Having a Republican President and Republican majorities in both houses of Congress created an opportunity for the party to make good on seven years of promises to repeal the ACA. However, when draft legislation emerged, the most potent changes were to the size and nature of Medicaid—a formerly sacrosanct healthcare safety net that has been in place since 1965.
The bills proposed by the House and Senate are starting points for the debate. It is unclear whether any bill will have enough votes to pass the Senate and make its way to the president’s desk. However, the President and Republican Congressional leaders are eager for a near-term victory and ready for a longer-term process.
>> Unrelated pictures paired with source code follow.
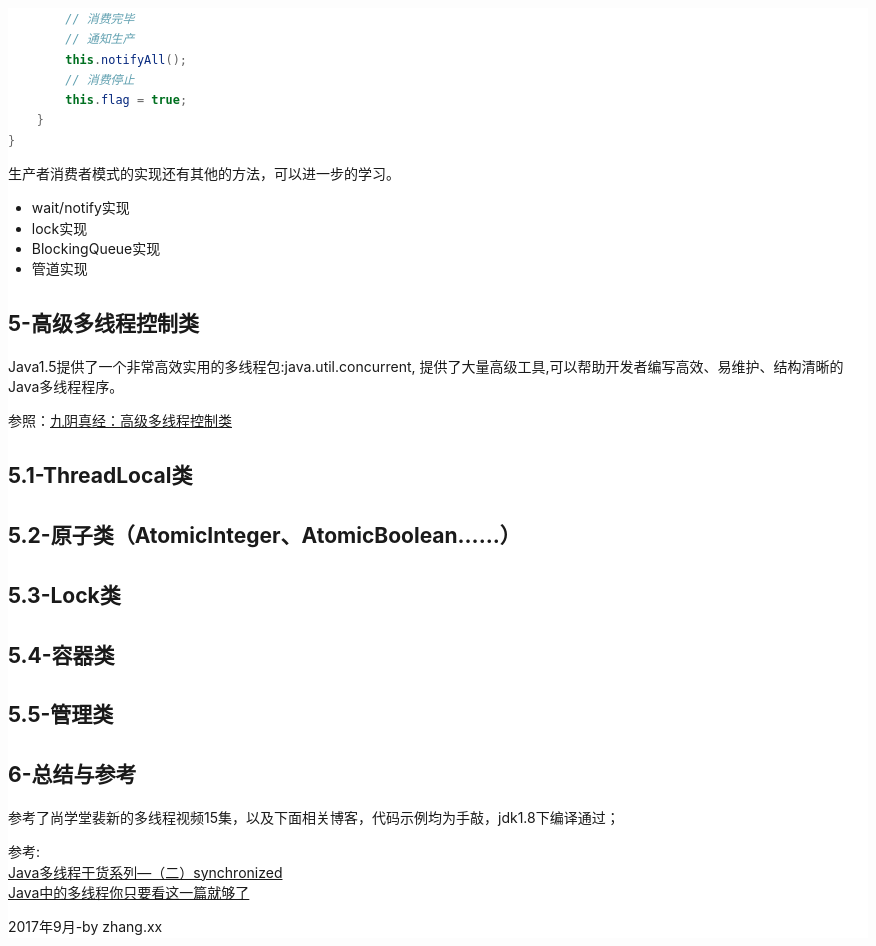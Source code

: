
 ```java
		// 消费完毕
		// 通知生产
		this.notifyAll();
		// 消费停止
		this.flag = true;
	}
}
```
生产者消费者模式的实现还有其他的方法，可以进一步的学习。

* wait/notify实现
* lock实现
* BlockingQueue实现
* 管道实现

## 5-高级多线程控制类
Java1.5提供了一个非常高效实用的多线程包:java.util.concurrent, 提供了大量高级工具,可以帮助开发者编写高效、易维护、结构清晰的Java多线程程序。

参照：[九阴真经：高级多线程控制类](http://www.jianshu.com/p/40d4c7aebd66)

## 5.1-ThreadLocal类
## 5.2-原子类（AtomicInteger、AtomicBoolean……）
## 5.3-Lock类
## 5.4-容器类
## 5.5-管理类

## 6-总结与参考  
参考了尚学堂裴新的多线程视频15集，以及下面相关博客，代码示例均为手敲，jdk1.8下编译通过；

参考:  
[Java多线程干货系列—（二）synchronized](http://tengj.top/2016/05/03/threadsynchronized2/)  
[Java中的多线程你只要看这一篇就够了](http://www.jianshu.com/p/40d4c7aebd66)  


2017年9月-by zhang.xx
The changes proposed in the Senate and House healthcare bills would affect a large and highly vulnerable population: poor children, people with disabilities, elderly people whose resources have been depleted, and adults suffering from short-term or long-term poverty. Yet, the House and Senate bills contain no direction on how to implement the proposed changes in a way that would not hurt the millions of people the program serves or the many others touched by Medicaid. These high-stakes effects would be left to states and providers to remedy and for these populations to absorb.
Our nation’s healthcare system is a large and complex web system of interdependencies among individuals, providers, governments, employers, payers, and many other stakeholders. Any change to one part of that system could cause multiple, hard-to-predict effects on any and every other part. The consequences of a fundamental change to Medicaid are extremely hard to calculate.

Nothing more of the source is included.